A 2016 systematic review analyzed 171 studies including 158,371 individuals and showed a prevalence rate of anxiety of approximately 20% and a prevalence rate of depression of 15% in patients with IBD [20]. Both mental disorders had a higher prevalence during the disease activity period compared to the remission period. The estimated anxiety prevalence in patients with IBD during the disease activity was 75.6%, compared to 20.5% in the general population. It is noteworthy that the anxiety prevalence has been shown to be higher in patients with active IBD compared to patients with diabetes or chronic obstructive pulmonary disease [20–22]. The estimated depression prevalence in patients with active disease was 40.7%, compared to 15.2% in the general population. Depressive disorders have also been diagnosed more frequently in patients with Crohn disease compared to those with ulcerative colitis [20].
Interestingly, we found that although both men and women obtained similar scores, men were more affected by anxiety, encountered more difficulties getting and, especially, keeping a workplace, which had a huge impact on their social life as well.

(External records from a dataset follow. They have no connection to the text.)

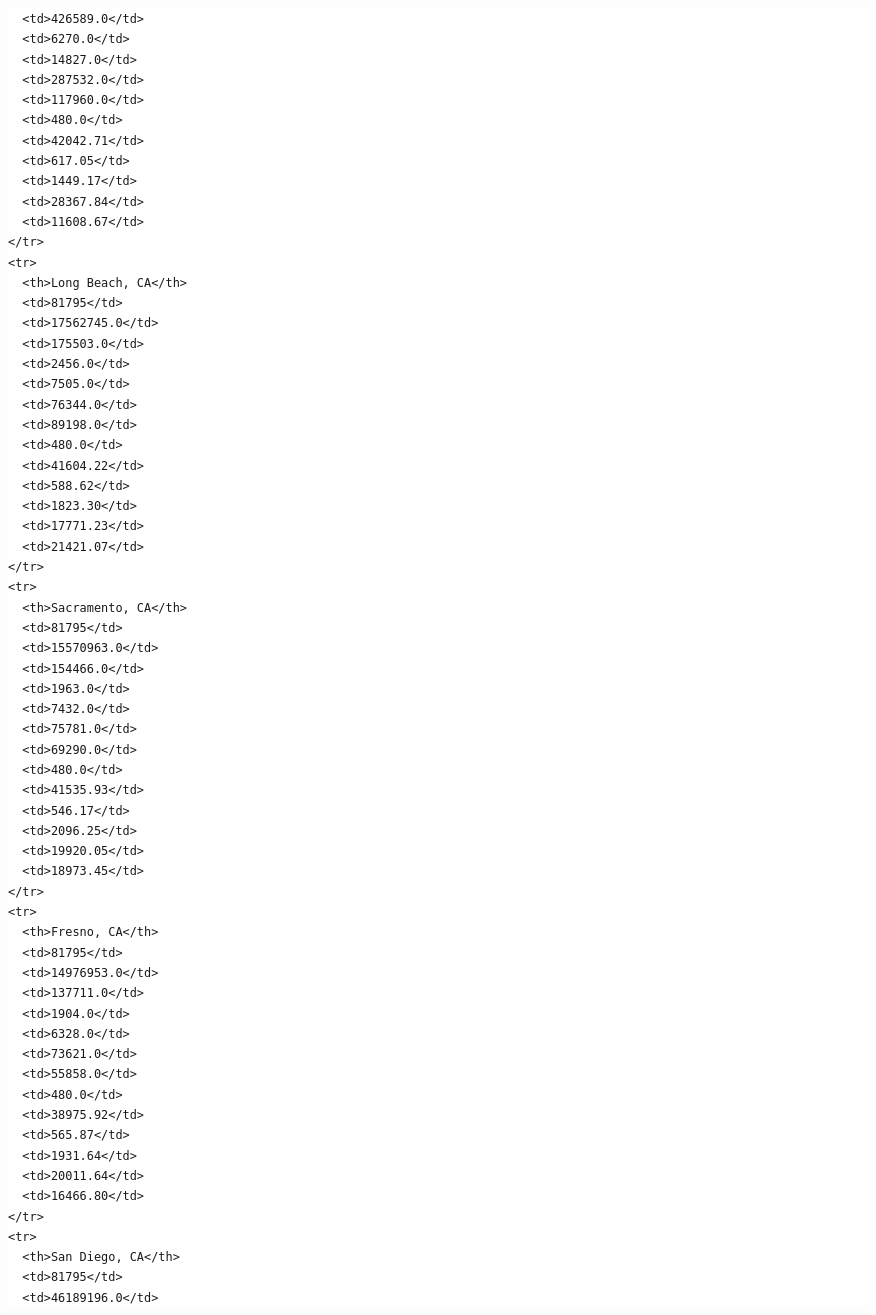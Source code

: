       <td>426589.0</td>
      <td>6270.0</td>
      <td>14827.0</td>
      <td>287532.0</td>
      <td>117960.0</td>
      <td>480.0</td>
      <td>42042.71</td>
      <td>617.05</td>
      <td>1449.17</td>
      <td>28367.84</td>
      <td>11608.67</td>
    </tr>
    <tr>
      <th>Long Beach, CA</th>
      <td>81795</td>
      <td>17562745.0</td>
      <td>175503.0</td>
      <td>2456.0</td>
      <td>7505.0</td>
      <td>76344.0</td>
      <td>89198.0</td>
      <td>480.0</td>
      <td>41604.22</td>
      <td>588.62</td>
      <td>1823.30</td>
      <td>17771.23</td>
      <td>21421.07</td>
    </tr>
    <tr>
      <th>Sacramento, CA</th>
      <td>81795</td>
      <td>15570963.0</td>
      <td>154466.0</td>
      <td>1963.0</td>
      <td>7432.0</td>
      <td>75781.0</td>
      <td>69290.0</td>
      <td>480.0</td>
      <td>41535.93</td>
      <td>546.17</td>
      <td>2096.25</td>
      <td>19920.05</td>
      <td>18973.45</td>
    </tr>
    <tr>
      <th>Fresno, CA</th>
      <td>81795</td>
      <td>14976953.0</td>
      <td>137711.0</td>
      <td>1904.0</td>
      <td>6328.0</td>
      <td>73621.0</td>
      <td>55858.0</td>
      <td>480.0</td>
      <td>38975.92</td>
      <td>565.87</td>
      <td>1931.64</td>
      <td>20011.64</td>
      <td>16466.80</td>
    </tr>
    <tr>
      <th>San Diego, CA</th>
      <td>81795</td>
      <td>46189196.0</td>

A key strength of this study was the evaluation of special issues women with IBD have, despite maintenance of remission under biologic agents. Moreover, by using accessible and easy to understand and answer questionnaires, we were able to obtain clinical data, as it is felt by each patient. An important limitation of this study is the small number of patients included, but the data obtained can be a starting point for further larger prospective multicentre studies.
Although women are more affected by depression and social stigma than men, they are more resilient and develop better coping mechanism, therefore obtaining a better QoL than men.

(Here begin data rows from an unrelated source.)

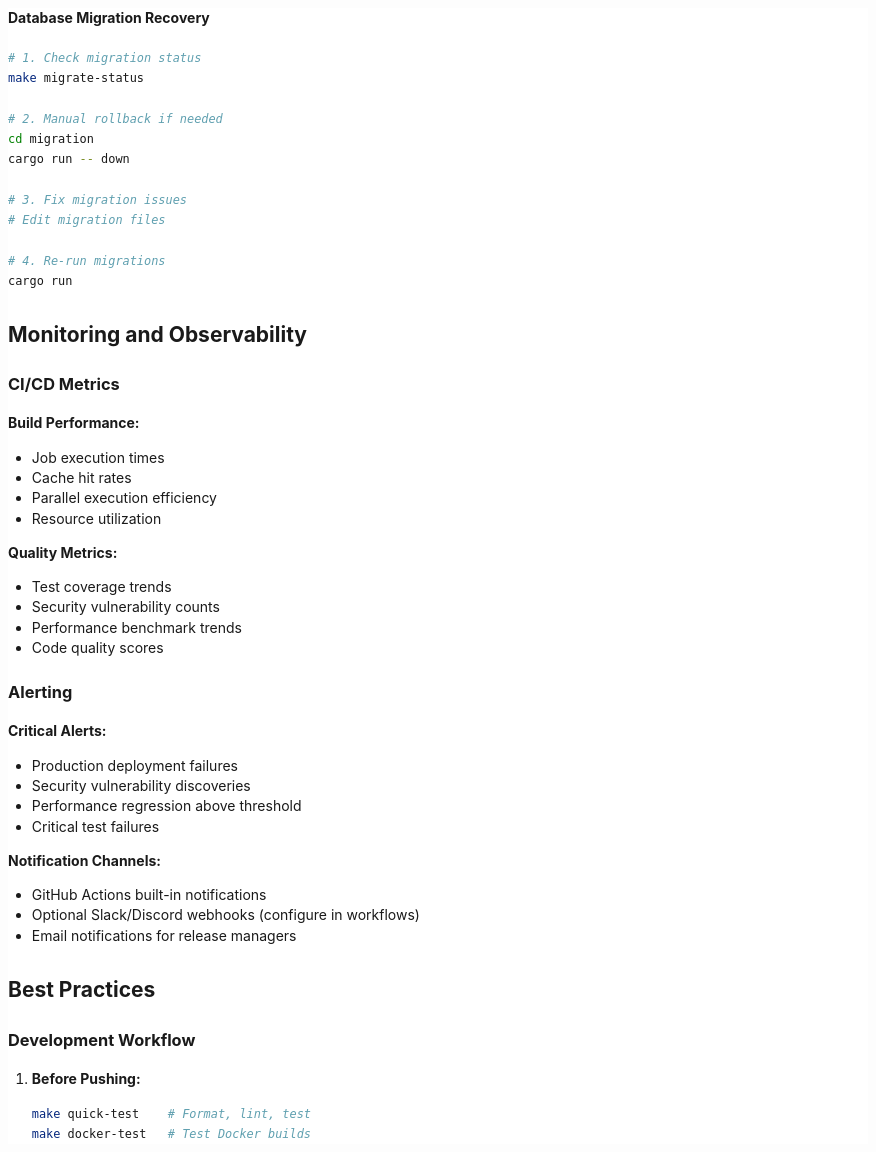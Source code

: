 #### Database Migration Recovery
```bash
# 1. Check migration status
make migrate-status

# 2. Manual rollback if needed
cd migration
cargo run -- down

# 3. Fix migration issues
# Edit migration files

# 4. Re-run migrations
cargo run
```

## Monitoring and Observability

### CI/CD Metrics

**Build Performance:**
- Job execution times
- Cache hit rates
- Parallel execution efficiency
- Resource utilization

**Quality Metrics:**
- Test coverage trends
- Security vulnerability counts
- Performance benchmark trends
- Code quality scores

### Alerting

**Critical Alerts:**
- Production deployment failures
- Security vulnerability discoveries
- Performance regression above threshold
- Critical test failures

**Notification Channels:**
- GitHub Actions built-in notifications
- Optional Slack/Discord webhooks (configure in workflows)
- Email notifications for release managers

## Best Practices

### Development Workflow

1. **Before Pushing:**
   ```bash
   make quick-test    # Format, lint, test
   make docker-test   # Test Docker builds
   ```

These results correspond to the existing data that highlight the development of better coping mechanisms in women, compared to men diagnosed with IBD [23, 24]. The data so far support a greater negative impact on the QoL of women with IBD compared to men diagnosed with the same conditions [25–27].
Nevertheless, we must highlight that, even during sustained clinical remission, these patients, regardless of gender, experience QoL impairment.